Anish Moonka@anishmoonka
HBO told Benioff and Weiss they could have unlimited budget and as many episodes as they wanted for two more seasons of Game of Thrones. They said no. They wanted to write Star Wars instead. The same thing breaks every big show's final season.
The longer a show runs, the smaller its writing team and creative attention get, while the budget grows to make up for it. Game of Thrones seasons 1 to 6 each had 10 episodes. Season 7 dropped to 7. Season 8 dropped to 6. Benioff and Weiss said they couldn't make 10 episodes in the show's usual 12 to 14 month schedule. They had also run out of George R.R. Martin's books to adapt after season 5. Three months after the finale aired, they signed a $200M deal with Netflix to start making new shows.

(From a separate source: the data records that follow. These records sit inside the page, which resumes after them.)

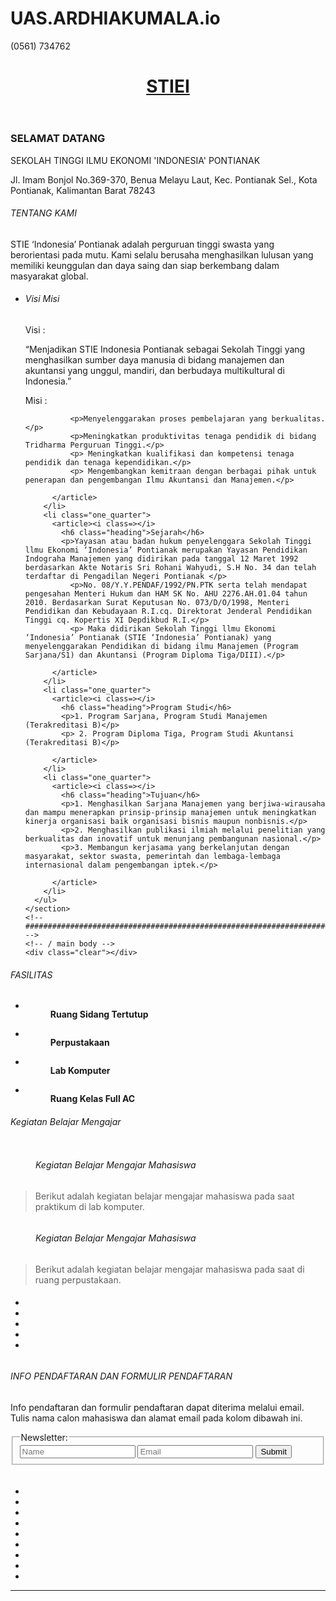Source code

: # UAS.ARDHIAKUMALA.io
<!DOCTYPE html>
<!--
Template Name: Yammoe
Author: <a href="https://www.os-templates.com/">OS Templates</a>
Author URI: https://www.os-templates.com/
Copyright: OS-Templates.com
Licence: Free to use under our free template licence terms
Licence URI: https://www.os-templates.com/template-terms
-->
<html lang="">
<!-- To declare your language - read more here: https://www.w3.org/International/questions/qa-html-language-declarations -->
<head>
<title>STIE INDONESIA PONTIANAK</title>
<meta charset="utf-8">
<meta name="viewport" content="width=device-width, initial-scale=1.0, maximum-scale=1.0, user-scalable=no">
<link href="layout/styles/layout.css" rel="stylesheet" type="text/css" media="all">
</head>
<body id="top">
<!-- ################################################################################################ -->
<!-- ################################################################################################ -->
<!-- ################################################################################################ -->
<!-- Top Background Image Wrapper -->
<div class="bgded overlay" style="background-image:url('images/demo/backgrounds/stie\ drone\'.jpg');"> 
  <!-- ################################################################################################ -->
  <div class="wrapper row0">
    <div id="topbar" class="hoc clear"> 
      <!-- ################################################################################################ -->
      <p class="fl_left nospace"><i class="fas fa-phone"></i>(0561) 734762</p>
      <p class="fl_right nospace"><a class="btn" href="#"></a></p>
      <!-- ################################################################################################ -->
    </div>
  </div>
  <!-- ################################################################################################ -->
  <!-- ################################################################################################ -->
  <!-- ################################################################################################ -->
  <div class="wrapper row1">
    <header id="header" class="hoc clear">
      <div id="logo" class="fl_left"> 
        <!-- ################################################################################################ -->
        <h1><a href="index.html">STIEI</a></h1>
        <!-- ################################################################################################ -->
      </div>
      <nav id="mainav" class="fl_right"> 
        <!-- ################################################################################################ -->
        <!-- ################################################################################################ -->
      </nav>
    </header>
  </div>
  <!-- ################################################################################################ -->
  <!-- ################################################################################################ -->
  <!-- ################################################################################################ -->
  <div id="pageintro" class="hoc clear"> 
    <!-- ################################################################################################ -->
    <article>
      <h3 class="heading">SELAMAT DATANG</h3>
      <p>SEKOLAH TINGGI ILMU EKONOMI 'INDONESIA' PONTIANAK</p>
      <p>Jl. Imam Bonjol No.369-370, Benua Melayu Laut, Kec. Pontianak Sel., Kota Pontianak, Kalimantan Barat 78243</p>
      <footer>
      </footer>
    </article>
    <!-- ################################################################################################ -->
  </div>
  <!-- ################################################################################################ -->
</div>
<!-- End Top Background Image Wrapper -->
<!-- ################################################################################################ -->
<!-- ################################################################################################ -->
<!-- ################################################################################################ -->
<div class="wrapper row3">
  <main class="hoc container clear"> 
    <!-- main body -->
    <!-- ################################################################################################ -->
    <section id="services">
      <h6 class="heading font-x3">TENTANG KAMI</h6>
      <p class="btmspace-80 bold">STIE ‘Indonesia’ Pontianak adalah perguruan tinggi swasta yang berorientasi pada mutu. Kami selalu berusaha menghasilkan lulusan yang memiliki keunggulan dan daya saing dan siap berkembang dalam masyarakat global.</p>
      <ul class="nospace group">
        <li class="one_quarter">
          <article><i class=></i>
            <h6 class="heading">Visi Misi</h6>
            <p>Visi  :
              <p>
              “Menjadikan STIE Indonesia Pontianak sebagai Sekolah Tinggi yang menghasilkan sumber daya manusia di bidang manajemen dan akuntansi yang unggul, mandiri, dan berbudaya multikultural di Indonesia.”
              <p>
              <p>
                <p>
                  <p>
              Misi :
              
              <p>Menyelenggarakan proses pembelajaran yang berkualitas.</p>
              <p>Meningkatkan produktivitas tenaga pendidik di bidang Tridharma Perguruan Tinggi.</p>
              <p> Meningkatkan kualifikasi dan kompetensi tenaga pendidik dan tenaga kependidikan.</p>
              <p> Mengembangkan kemitraan dengan berbagai pihak untuk penerapan dan pengembangan Ilmu Akuntansi dan Manajemen.</p>
            
          </article>
        </li>
        <li class="one_quarter">
          <article><i class=></i>
            <h6 class="heading">Sejarah</h6>
            <p>Yayasan atau badan hukum penyelenggara Sekolah Tinggi llmu Ekonomi ‘Indonesia’ Pontianak merupakan Yayasan Pendidikan Indograha Manajemen yang didirikan pada tanggal 12 Maret 1992 berdasarkan Akte Notaris Sri Rohani Wahyudi, S.H No. 34 dan telah terdaftar di Pengadilan Negeri Pontianak </p>
              <p>No. 08/Y.Y.PENDAF/1992/PN.PTK serta telah mendapat pengesahan Menteri Hukum dan HAM SK No. AHU 2276.AH.01.04 tahun 2010. Berdasarkan Surat Keputusan No. 073/D/O/1998, Menteri Pendidikan dan Kebudayaan R.I.cq. Direktorat Jenderal Pendidikan Tinggi cq. Kopertis XI Depdikbud R.I.</p> 
              <p> Maka didirikan Sekolah Tinggi llmu Ekonomi ‘Indonesia’ Pontianak (STIE ‘Indonesia’ Pontianak) yang menyelenggarakan Pendidikan di bidang ilmu Manajemen (Program Sarjana/S1) dan Akuntansi (Program Diploma Tiga/DIII).</p>
        
          </article>
        </li>
        <li class="one_quarter">
          <article><i class=></i>
            <h6 class="heading">Program Studi</h6>
            <p>1. Program Sarjana, Program Studi Manajemen (Terakreditasi B)</p>
            <p> 2. Program Diploma Tiga, Program Studi Akuntansi (Terakreditasi B)</p>
            
          </article>
        </li>
        <li class="one_quarter">
          <article><i class=></i>
            <h6 class="heading">Tujuan</h6>
            <p>1. Menghasilkan Sarjana Manajemen yang berjiwa-wirausaha dan mampu menerapkan prinsip-prinsip manajemen untuk meningkatkan kinerja organisasi baik organisasi bisnis maupun nonbisnis.</p>
            <p>2. Menghasilkan publikasi ilmiah melalui penelitian yang berkualitas dan inovatif untuk menunjang pembangunan nasional.</p>
            <p>3. Membangun kerjasama yang berkelanjutan dengan masyarakat, sektor swasta, pemerintah dan lembaga-lembaga internasional dalam pengembangan iptek.</p>
            
          </article>
        </li>
      </ul>
    </section>
    <!-- ################################################################################################ -->
    <!-- / main body -->
    <div class="clear"></div>
  </main>
</div>
<!-- ################################################################################################ -->
<!-- ################################################################################################ -->
<!-- ################################################################################################ -->
      <!-- ################################################################################################ -->
    </div>
  </section>
</div>
<!-- ################################################################################################ -->
<!-- ################################################################################################ -->
<!-- ################################################################################################ -->
<div class="wrapper row2">
  <section class="hoc container clear"> 
    <!-- ################################################################################################ -->
    <div class="sectiontitle">
      <p class="nospace font-xs"></p>
      <h6 class="heading font-x2">FASILITAS</h6>
    </div>
    <ul class="nospace group team sd-third">
      <li class="one_quarter first">
        <figure><a class="imgover" href="#"><img src="images/demo/DJI_0853.jpg" alt=""></a>
          <figcaption><strong>Ruang Sidang Tertutup</strong> <em></em></figcaption>
        </figure>
      </li>
      <li class="one_quarter">
        <figure><a class="imgover" href="#"><img src="images/demo/DJI_0871.jpg" alt=""></a>
          <figcaption><strong>Perpustakaan</strong> <em></em></figcaption>
        </figure>
      </li>
      <li class="one_quarter">
        <figure><a class="imgover" href="#"><img src="images/demo/DJI_0907.jpg" alt=""></a>
          <figcaption><strong>Lab Komputer</strong> <em></em></figcaption>
        </figure>
      </li>
      <li class="one_quarter">
        <figure><a class="imgover" href="#"><img src="images/demo/Screen Shot 2021-04-08 at 18.56.16.png" alt=""></a>
          <figcaption><strong>Ruang Kelas Full AC</strong> <em></em></figcaption>
        </figure>
      </li>
    </ul>
    <!-- ################################################################################################ -->
  </section>
</div>
<!-- ################################################################################################ -->
<!-- ################################################################################################ -->
<!-- ################################################################################################ -->
<div class="bgded overlay" style="background-image:url('images/demo/DJI_0717.jpg');">
  <section id="testimonials" class="hoc container clear"> 
    <!-- ################################################################################################ -->
    <div class="sectiontitle">
      <p class="nospace font-xs"></p>
      <h6 class="heading font-x2">Kegiatan Belajar Mengajar</h6>
    </div>
    <article class="one_half first">
      <figure class="clear"><img src="images/demo/IMG_5677.JPG" alt="">
        <figcaption>
          <h6 class="heading">Kegiatan Belajar Mengajar Mahasiswa</h6>
          <em></em></figcaption>
      </figure>
      <blockquote>Berikut adalah kegiatan belajar mengajar mahasiswa pada saat praktikum di lab komputer.</blockquote>
    </article>
    <article class="one_half">
      <figure class="clear"><img src="images/demo/IMG_7025.JPG" alt="">
        <figcaption>
          <h6 class="heading">Kegiatan Belajar Mengajar Mahasiswa</h6>
          <em></em></figcaption>
      </figure>
      <blockquote>Berikut adalah kegiatan belajar mengajar mahasiswa pada saat di ruang perpustakaan.</blockquote>
    </article>
    <!-- ################################################################################################ -->
  </section>
</div>
<!-- ################################################################################################ -->
<!-- ################################################################################################ -->
<!-- ################################################################################################ -->
<div class="wrapper row2">
  <section class="hoc container clear"> 
    <!-- ################################################################################################ -->
    <!-- ################################################################################################ -->
  </section>
</div>
<!-- ################################################################################################ -->
<!-- ################################################################################################ -->
<!-- ################################################################################################ -->
<!-- Bottom Background Image Wrapper -->
<div class="bgded overlay" style="background-image:url('images/demo/backgrounds/IMG_7039.JPG');"> 
  <!-- ################################################################################################ -->
  <div class="wrapper row4">
    <footer id="footer" class="hoc clear"> 
      <!-- ################################################################################################ -->
      <div class="group btmspace-50">
        <div class="one_quarter first">
          <h6 class="heading">
          <ul class="faico clear">
            <li><a class="faicon-facebook" href="#"><i class="fab fa-facebook"></i></a></li>
            <li><a class="faicon-google-plus" href="#"><i class="fab fa-google-plus-g"></i></a></li>
            <li><a class="faicon-linkedin" href="#"><i class="fab fa-linkedin"></i></a></li>
            <li><a class="faicon-twitter" href="#"><i class="fab fa-twitter"></i></a></li>
            <li><a class="faicon-vk" href="#"><i class="fab fa-vk"></i></a></li>
          </ul>
        </div>
        </div>
        <div class="one_quarter">
          <h6 class="heading">INFO PENDAFTARAN DAN FORMULIR PENDAFTARAN</h6>
          <p class="nospace btmspace-15">Info pendaftaran dan formulir pendaftaran dapat diterima melalui email. Tulis nama calon mahasiswa dan alamat email pada kolom dibawah ini.</p>
          <form action="#" method="post">
            <fieldset>
              <legend>Newsletter:</legend>
              <input class="btmspace-15" type="text" value="" placeholder="Name">
              <input class="btmspace-15" type="text" value="" placeholder="Email">
              <button class="btn" type="submit" value="submit">Submit</button>
            </fieldset>
          </form>
        </div>
        <div class="one_quarter">
          <h6 class="heading"></h6>
          <ul class="nospace clear latestimg">
            <li><a class="imgover" href="#"><img src="images/demo/9.jpeg" alt=""></a></li>
            <li><a class="imgover" href="#"><img src="images/demo/8.jpeg" alt=""></a></li>
            <li><a class="imgover" href="#"><img src="images/demo/7.jpeg" alt=""></a></li>
            <li><a class="imgover" href="#"><img src="images/demo/6.jpeg" alt=""></a></li>
            <li><a class="imgover" href="#"><img src="images/demo/5.jpeg" alt=""></a></li>
            <li><a class="imgover" href="#"><img src="images/demo/4.jpeg" alt=""></a></li>
            <li><a class="imgover" href="#"><img src="images/demo/3.jpeg" alt=""></a></li>
            <li><a class="imgover" href="#"><img src="images/demo/2.jpeg" alt=""></a></li>
            <li><a class="imgover" href="#"><img src="images/demo/1.jpeg" alt=""></a></li>
          </ul>
        </div>
      </div>
      <!-- ################################################################################################ -->
      <hr class="btmspace-50">
      <!-- ################################################################################################ -->
      <nav>
      </nav>
      <!-- ################################################################################################ -->
    </footer>
  </div>
  <!-- ################################################################################################ -->
  <!-- ################################################################################################ -->
  <!-- ################################################################################################ -->
  <div class="wrapper row5">
    <div id="copyright" class="hoc clear"> 
      <!-- ################################################################################################ -->
      <!-- ################################################################################################ -->
    </div>
  </div>
  <!-- ################################################################################################ -->
</div>
<!-- End Bottom Background Image Wrapper -->
<!-- ################################################################################################ -->
<!-- ################################################################################################ -->
<!-- ################################################################################################ -->
<a id="backtotop" href="#top"><i class="fas fa-chevron-up"></i></a>
<!-- JAVASCRIPTS -->
<script src="layout/scripts/jquery.min.js"></script>
<script src="layout/scripts/jquery.backtotop.js"></script>
<script src="layout/scripts/jquery.mobilemenu.js"></script>
</body>
</html>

Stranger Things shows the same thing happening at Netflix. Season 4 cost $30M per episode. Season 5 jumped to between $50M and $60M per episode, putting the final season's price tag at $400M to $480M. But across seasons 4 and 5, the show released fewer than three episodes per year on average. The kids on screen grew into adults while everyone waited.
Behind both shows is a writing system that quietly broke. Old TV shows had teams of 10 to 12 writers working on 22 episodes per year. Streaming shrank that down to "mini-rooms" of three or four writers handling six to ten episodes. Less than half the size. And because streaming services drop every episode at once, all the scripts have to be locked before filming starts. So if a storyline isn't working partway through, there's no way to fix it.
Lost is the older version. Damon Lindelof wanted to end the show after three seasons but ABC refused with "you don't end shows people are watching." So the writers spent three extra years inventing answers to mysteries they had not actually planned. Then the 2007 writers' strike cut a season short and the finale had to absorb the damage.
The attention problem at the top makes everything worse. Netflix gave Ryan Murphy $300M for 10 new shows in five years. Studios now buy big creators across multiple projects at once, which means the person who built your favorite show is often half-checked-out by the time the finale gets made.
Early seasons get the full creative team, a cast on their first cheap contracts, and books or comics to adapt. Final seasons get a half-distracted creator, a three-person writing team, scripts that can't be changed, a $400M budget, and a star whose per-episode pay is now ten times higher. By the final season, the budget is doing what good writing used to do for free.